1, 2, 3: Enchi Fumiko, Maschere di donna, 1999, Marsilio Editori, Venezia (rispettivamente pp. 133, 70, 131, 179).

5 Commenti

Aggiungi
  1. Anonimo

    “non era mai stata una donna arrendevole, come avrebbe desiderato un qualunque uomo d’epoca Heian (sorge spontanea la domanda: solo di epoca Heian?).”

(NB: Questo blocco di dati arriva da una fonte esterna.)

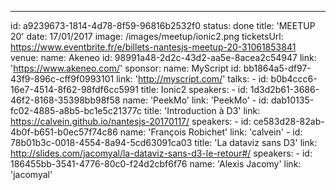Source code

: ---
id: a9239673-1814-4d78-8f59-96816b2532f0
status: done
title: 'MEETUP 20'
date: 17/01/2017
image: /images/meetup/ionic2.png
ticketsUrl: https://www.eventbrite.fr/e/billets-nantesjs-meetup-20-31061853841
venue:
    name: Akeneo
    id: 98991a48-2d2c-43d2-aa5e-8acea2c54947
    link: 'https://www.akeneo.com/'
sponsor:
    name: MyScript
    id: bb1864a5-df97-43f9-896c-cff9f0993101
    link: 'http://myscript.com/'
talks:
    -
        id: b0b4ccc6-16e7-4514-8f62-98fdf6cc5991
        title: Ionic2
        speakers:
            -
                id: 1d3d2b61-3686-46f2-8168-35398bb98f58
                name: 'PeekMo'
                link: 'PeekMo'
    -
        id: dab10135-fc02-4885-a8b5-bc1e5c21377c
        title: 'Introduction à D3'
        link: https://calvein.github.io/nantesjs-20170117/
        speakers:
            -
                id: ce583d28-82ab-4b0f-b651-b0ec57f74c86
                name: 'François Robichet'
                link: 'calvein'
    -
        id: 78b01b3c-0018-4554-8a94-5cd63091ca03
        title: 'La dataviz sans D3'
        link: http://slides.com/jacomyal/la-dataviz-sans-d3-le-retour#/
        speakers:
            -
                id: 186455bb-3541-4776-80c0-f24d2cbf6f76
                name: 'Alexis Jacomy'
                link: 'jacomyal'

    Purtroppo temo proprio che questo desiderio maschile non sia limitato all’epoca Heian!
    Interessante questa recensione, chissà che un giorno non mi lasci conquistare anch’io dalla letteratura giapponese!

    Chiara (cava)

  2. Sara

    Ciao! Grazie per il commento, sono contenta che abbia apprezzato l’articolo.
    Questo libro offre ottimi spunti di riflessione proprio perché tutt’oggi ci troviamo di fronte a situazioni in cui il ruolo della donna è sì cambiato, ma solo in parte e per alcuni aspetti in maniera superficiale.

    Cercherò di persuaderti con quest’altro passo:
    “Così come esiste un archetipo muliebre amato dagli uomini attraverso i secoli, nello stesso modo vi deve essere un genere di donna da essi eternamente temuto, possibile proiezione dei mali insiti nella natura maschile”.